Siegfried Kracauers Werk ist immer noch viel zuwenig bekannt. Die Gründe dafür sind vielfältig. Er gehörte keiner Schule an, auch nicht dem Frankfurter Institut für Sozialforschung, deren Repräsentanten er zwar gut kannte, ohne dass es aber zu einer langfristigen Kooperation gekommen wäre. Eine Rolle spielt sicher sein »extraterritorialer« Status, der dafür sorgte, dass er als politischer Journalist nicht den üblichen akademischen oder literarischen Gruppen oder Zirkeln angehörte. Die Rückkehr ins westliche Nachkriegsdeutschland blieb ihm verwehrt, wobei fraglich ist, ob er, der nach seiner Übersiedlung in die USA konsequent auf englisch publizierte, überhaupt hätte zurückkehren wollen. Die Angst, überall auf alte Nazis zu treffen, verließ ihn nicht. So ungewöhnlich sein Entwicklungsgang, so breit waren seine Interessen und so beeindruckend der quantitative Ausstoß seiner Arbeiten – für die der Ausdruck feuilletonistisch verharmlosend wäre. Am wichtigsten ist dabei sicherlich, dass Kracauer bereits Ende der zwanziger Jahre zu einer Methodik gelangte, welche die konkrete Analyse der untersuchten Gegenstände – namentlich der noch neuartigen Filmindustrie und Phänomene des modernen Alltags – mit soziologischen Einsichten, zeitdiagnostischen Einschätzungen und oftmals auch mit geschichtsphilosophischer Reflexion verband. Doch nur wenige seiner Arbeiten sind heute in preiswerten Ausgaben zugänglich, das sorgfältig edierte Gesamtwerk ist nur für Betuchte erschwinglich.¹

Politischer Journalismus

Dabei wollte Kracauer wirken. Er verstand sich spätestens seit seiner Übersiedlung nach Berlin, wo er im Frühjahr 1930 die Feuilletonredaktion der Frankfurter Zeitung übernahm, als politischer Journalist. Den Beruf des Journalisten hatte Kracauer 1921 – damals 32 Jahre alt – bewusst gewählt. Vorangegangen waren Jahre der Orientierungssuche: ein Studium der Architektur, das er mit Diplom und Dissertation abgeschlossen hatte; philosophische Studien und namentlich die Bekanntschaft mit Georg Simmel (1858–1918), mit dem er 1907 in Kontakt gekommen war. Dessen philosophische Soziologie – bekannt wurde vor allem die »Philosophie des Geldes« – beeindruckte ihn so sehr, dass er ihm 1919 eine Studie widmete, der er 1922 ein Buch über die »Soziologie als Wissenschaft« folgen ließ, in dem er seine Idealvorstellungen von der damals noch neuen Wissenschaft konkretisierte. Diese sollte im Sinne Simmels den Wechselwirkungszusammenhang der Oberflächenphänomene erfassen und, davon ausgehend, zugleich die seelische Verfasstheit einer krisenhaften Übergangszeit in den Blick nehmen. Simmel war es darum gegangen, wie er in der Einleitung schrieb, »dem historischen Materialismus ein Stockwerk unterzubauen«, um so auch die Ursachen der geistigen Kultur in ihrem Eigenwert, ja ihrer originären Wirkungskraft zu belassen.

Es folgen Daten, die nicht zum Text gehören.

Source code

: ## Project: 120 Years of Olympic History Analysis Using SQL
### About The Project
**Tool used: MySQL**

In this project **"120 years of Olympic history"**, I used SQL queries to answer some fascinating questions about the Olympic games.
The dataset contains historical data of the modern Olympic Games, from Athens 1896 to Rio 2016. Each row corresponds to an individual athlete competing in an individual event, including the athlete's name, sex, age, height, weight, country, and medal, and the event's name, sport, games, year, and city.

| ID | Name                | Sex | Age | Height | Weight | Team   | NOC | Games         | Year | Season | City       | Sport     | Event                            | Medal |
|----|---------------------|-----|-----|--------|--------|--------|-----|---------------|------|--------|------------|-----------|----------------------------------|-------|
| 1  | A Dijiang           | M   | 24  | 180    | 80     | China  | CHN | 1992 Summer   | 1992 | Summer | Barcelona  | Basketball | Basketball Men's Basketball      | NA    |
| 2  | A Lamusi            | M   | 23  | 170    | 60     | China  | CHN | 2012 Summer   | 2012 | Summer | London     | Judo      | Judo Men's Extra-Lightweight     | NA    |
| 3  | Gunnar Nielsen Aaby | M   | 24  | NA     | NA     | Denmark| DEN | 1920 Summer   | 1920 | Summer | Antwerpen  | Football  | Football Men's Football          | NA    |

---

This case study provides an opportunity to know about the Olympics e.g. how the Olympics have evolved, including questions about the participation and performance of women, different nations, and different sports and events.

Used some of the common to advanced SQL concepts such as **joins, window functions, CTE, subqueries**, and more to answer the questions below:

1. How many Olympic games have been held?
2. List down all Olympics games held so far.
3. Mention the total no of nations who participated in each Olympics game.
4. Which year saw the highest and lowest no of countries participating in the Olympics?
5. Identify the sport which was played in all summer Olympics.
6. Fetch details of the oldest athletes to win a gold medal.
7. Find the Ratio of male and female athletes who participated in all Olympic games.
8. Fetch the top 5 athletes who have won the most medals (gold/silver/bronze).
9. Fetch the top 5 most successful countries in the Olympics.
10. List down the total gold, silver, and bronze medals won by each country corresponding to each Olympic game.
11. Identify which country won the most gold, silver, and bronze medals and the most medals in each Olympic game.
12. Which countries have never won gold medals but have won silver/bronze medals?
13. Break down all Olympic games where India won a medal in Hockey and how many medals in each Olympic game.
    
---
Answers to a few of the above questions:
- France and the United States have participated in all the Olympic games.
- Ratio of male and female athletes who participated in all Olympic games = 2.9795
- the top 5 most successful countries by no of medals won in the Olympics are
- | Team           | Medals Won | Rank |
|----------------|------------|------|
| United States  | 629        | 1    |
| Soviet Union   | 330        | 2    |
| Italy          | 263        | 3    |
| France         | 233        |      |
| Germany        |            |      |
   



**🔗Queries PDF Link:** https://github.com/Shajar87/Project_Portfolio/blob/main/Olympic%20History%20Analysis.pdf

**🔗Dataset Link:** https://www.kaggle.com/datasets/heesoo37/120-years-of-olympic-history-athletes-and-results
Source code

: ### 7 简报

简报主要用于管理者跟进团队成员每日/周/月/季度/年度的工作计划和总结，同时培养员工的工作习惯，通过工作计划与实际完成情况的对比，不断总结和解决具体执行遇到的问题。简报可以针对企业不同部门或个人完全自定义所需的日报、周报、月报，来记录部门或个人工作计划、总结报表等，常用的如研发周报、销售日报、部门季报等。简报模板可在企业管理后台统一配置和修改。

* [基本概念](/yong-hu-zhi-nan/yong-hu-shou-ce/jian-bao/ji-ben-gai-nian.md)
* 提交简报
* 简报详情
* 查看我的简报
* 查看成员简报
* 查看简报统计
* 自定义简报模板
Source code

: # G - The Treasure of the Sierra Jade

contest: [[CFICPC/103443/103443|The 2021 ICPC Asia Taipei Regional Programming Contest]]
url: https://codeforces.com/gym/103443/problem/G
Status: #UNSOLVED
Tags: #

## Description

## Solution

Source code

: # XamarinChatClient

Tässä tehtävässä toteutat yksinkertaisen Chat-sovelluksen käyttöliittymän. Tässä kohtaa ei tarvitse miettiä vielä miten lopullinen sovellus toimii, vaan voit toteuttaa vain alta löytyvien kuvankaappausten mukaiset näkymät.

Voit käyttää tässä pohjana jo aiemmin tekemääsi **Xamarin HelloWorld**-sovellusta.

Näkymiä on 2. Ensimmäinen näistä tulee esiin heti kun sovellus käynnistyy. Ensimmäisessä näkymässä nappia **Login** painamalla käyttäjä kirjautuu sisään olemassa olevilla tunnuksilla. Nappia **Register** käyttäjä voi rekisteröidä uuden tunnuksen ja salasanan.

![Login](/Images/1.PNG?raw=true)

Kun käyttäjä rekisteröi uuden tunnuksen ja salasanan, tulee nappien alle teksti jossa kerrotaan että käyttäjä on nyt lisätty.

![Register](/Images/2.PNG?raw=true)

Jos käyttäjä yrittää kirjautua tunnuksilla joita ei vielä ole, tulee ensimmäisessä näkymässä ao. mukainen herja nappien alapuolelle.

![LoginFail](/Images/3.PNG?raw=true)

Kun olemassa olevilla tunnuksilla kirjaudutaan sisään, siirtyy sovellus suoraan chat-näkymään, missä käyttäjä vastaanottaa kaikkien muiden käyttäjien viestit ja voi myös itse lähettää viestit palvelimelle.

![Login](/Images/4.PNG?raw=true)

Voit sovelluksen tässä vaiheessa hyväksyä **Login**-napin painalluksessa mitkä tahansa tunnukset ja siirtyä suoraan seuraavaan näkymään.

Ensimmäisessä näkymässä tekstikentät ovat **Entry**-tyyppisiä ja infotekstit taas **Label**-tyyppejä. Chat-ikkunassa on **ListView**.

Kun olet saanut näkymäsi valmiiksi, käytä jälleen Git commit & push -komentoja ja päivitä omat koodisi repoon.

Die eigentliche Aufgabe der Soziologie besteht nun für Kracauer darin, das »Leben der sozial miteinander verbundenen Menschen«, die »Art der Vergesellschaftung« zu ergründen und letztlich den Ort des Menschen in der als sinnentleert empfundenen Moderne in der Epoche des entwickelten Kapitalismus zu bestimmen. Vor allem letzteres konnte von einer sich nur zögerlich entwickelnden bürgerlichen Soziologie kaum erwartet werden. Dafür konnte Kracauer gerade als Journalist Feldstudien betreiben, den in der Regel ignorierten Oberflächenphänomenen nachgehen und deren gesellschaftliche Symptomatik beleuchten. Das gelang ihm vor allem auf dem Gebiet eines neuen (und damals noch nicht voll anerkannten) Unterhaltungsmediums: des Films, dessen Formen und Inhalte er ideologiekritisch durchleuchtete. Doch auch andere Formen der neuen »Kulturindustrie« interessierten ihn.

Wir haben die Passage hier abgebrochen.